* TASK GOAL:
Return a copy of each line in the listing that includes the word "from".

= Beginning of Section =

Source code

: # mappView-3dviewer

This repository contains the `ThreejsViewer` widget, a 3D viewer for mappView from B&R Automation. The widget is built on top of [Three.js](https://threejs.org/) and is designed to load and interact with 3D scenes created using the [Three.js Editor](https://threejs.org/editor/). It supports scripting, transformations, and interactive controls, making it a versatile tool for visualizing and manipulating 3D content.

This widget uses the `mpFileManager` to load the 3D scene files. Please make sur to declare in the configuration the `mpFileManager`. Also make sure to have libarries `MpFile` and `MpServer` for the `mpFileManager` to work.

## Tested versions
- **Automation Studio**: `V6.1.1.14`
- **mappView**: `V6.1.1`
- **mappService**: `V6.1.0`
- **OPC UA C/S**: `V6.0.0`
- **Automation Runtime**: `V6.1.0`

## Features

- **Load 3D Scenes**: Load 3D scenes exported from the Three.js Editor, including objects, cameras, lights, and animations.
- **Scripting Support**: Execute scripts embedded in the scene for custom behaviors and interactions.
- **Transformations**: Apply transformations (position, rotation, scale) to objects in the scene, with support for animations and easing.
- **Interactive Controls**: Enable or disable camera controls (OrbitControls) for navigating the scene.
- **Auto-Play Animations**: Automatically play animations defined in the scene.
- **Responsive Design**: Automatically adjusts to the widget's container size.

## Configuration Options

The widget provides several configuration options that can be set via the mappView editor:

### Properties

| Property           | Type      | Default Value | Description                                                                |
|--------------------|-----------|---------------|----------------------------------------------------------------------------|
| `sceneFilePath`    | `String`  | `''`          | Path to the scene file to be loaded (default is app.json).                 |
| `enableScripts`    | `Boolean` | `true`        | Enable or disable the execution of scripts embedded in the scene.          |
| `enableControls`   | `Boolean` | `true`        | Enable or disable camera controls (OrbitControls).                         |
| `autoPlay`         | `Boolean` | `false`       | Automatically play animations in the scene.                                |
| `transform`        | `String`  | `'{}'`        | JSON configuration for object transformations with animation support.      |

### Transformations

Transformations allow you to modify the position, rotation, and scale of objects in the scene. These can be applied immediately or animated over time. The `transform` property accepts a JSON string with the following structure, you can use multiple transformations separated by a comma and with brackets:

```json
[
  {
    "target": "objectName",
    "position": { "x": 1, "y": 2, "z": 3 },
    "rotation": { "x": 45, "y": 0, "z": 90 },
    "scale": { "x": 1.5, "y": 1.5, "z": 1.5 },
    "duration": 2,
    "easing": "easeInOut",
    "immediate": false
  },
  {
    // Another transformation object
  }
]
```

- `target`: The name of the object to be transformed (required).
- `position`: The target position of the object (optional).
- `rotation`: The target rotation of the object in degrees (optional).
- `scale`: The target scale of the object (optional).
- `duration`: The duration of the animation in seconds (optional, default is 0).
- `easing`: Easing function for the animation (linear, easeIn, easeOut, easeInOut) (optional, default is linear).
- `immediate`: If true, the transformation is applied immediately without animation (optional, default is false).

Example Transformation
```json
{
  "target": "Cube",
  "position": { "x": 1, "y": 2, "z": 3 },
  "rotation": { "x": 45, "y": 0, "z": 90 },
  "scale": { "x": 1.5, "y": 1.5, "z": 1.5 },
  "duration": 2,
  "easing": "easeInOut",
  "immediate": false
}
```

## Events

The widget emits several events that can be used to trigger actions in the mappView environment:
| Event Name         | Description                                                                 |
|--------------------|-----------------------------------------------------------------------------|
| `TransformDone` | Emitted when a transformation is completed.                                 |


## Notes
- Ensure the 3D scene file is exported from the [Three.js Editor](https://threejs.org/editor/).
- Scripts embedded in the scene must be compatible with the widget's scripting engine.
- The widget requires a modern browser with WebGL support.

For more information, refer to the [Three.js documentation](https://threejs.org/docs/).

= End of Section =

* PROBLEM SOLUTION:
This repository contains the `ThreejsViewer` widget, a 3D viewer for mappView from B&R Automation. The widget is built on top of [Three.js](https://threejs.org/) and is designed to load and interact with 3D scenes created using the [Three.js Editor](https://threejs.org/editor/). It supports scripting, transformations, and interactive controls, making it a versatile tool for visualizing and manipulating 3D content.
- **Load 3D Scenes**: Load 3D scenes exported from the Three.js Editor, including objects, cameras, lights, and animations.
- Ensure the 3D scene file is exported from the [Three.js Editor](https://threejs.org/editor/).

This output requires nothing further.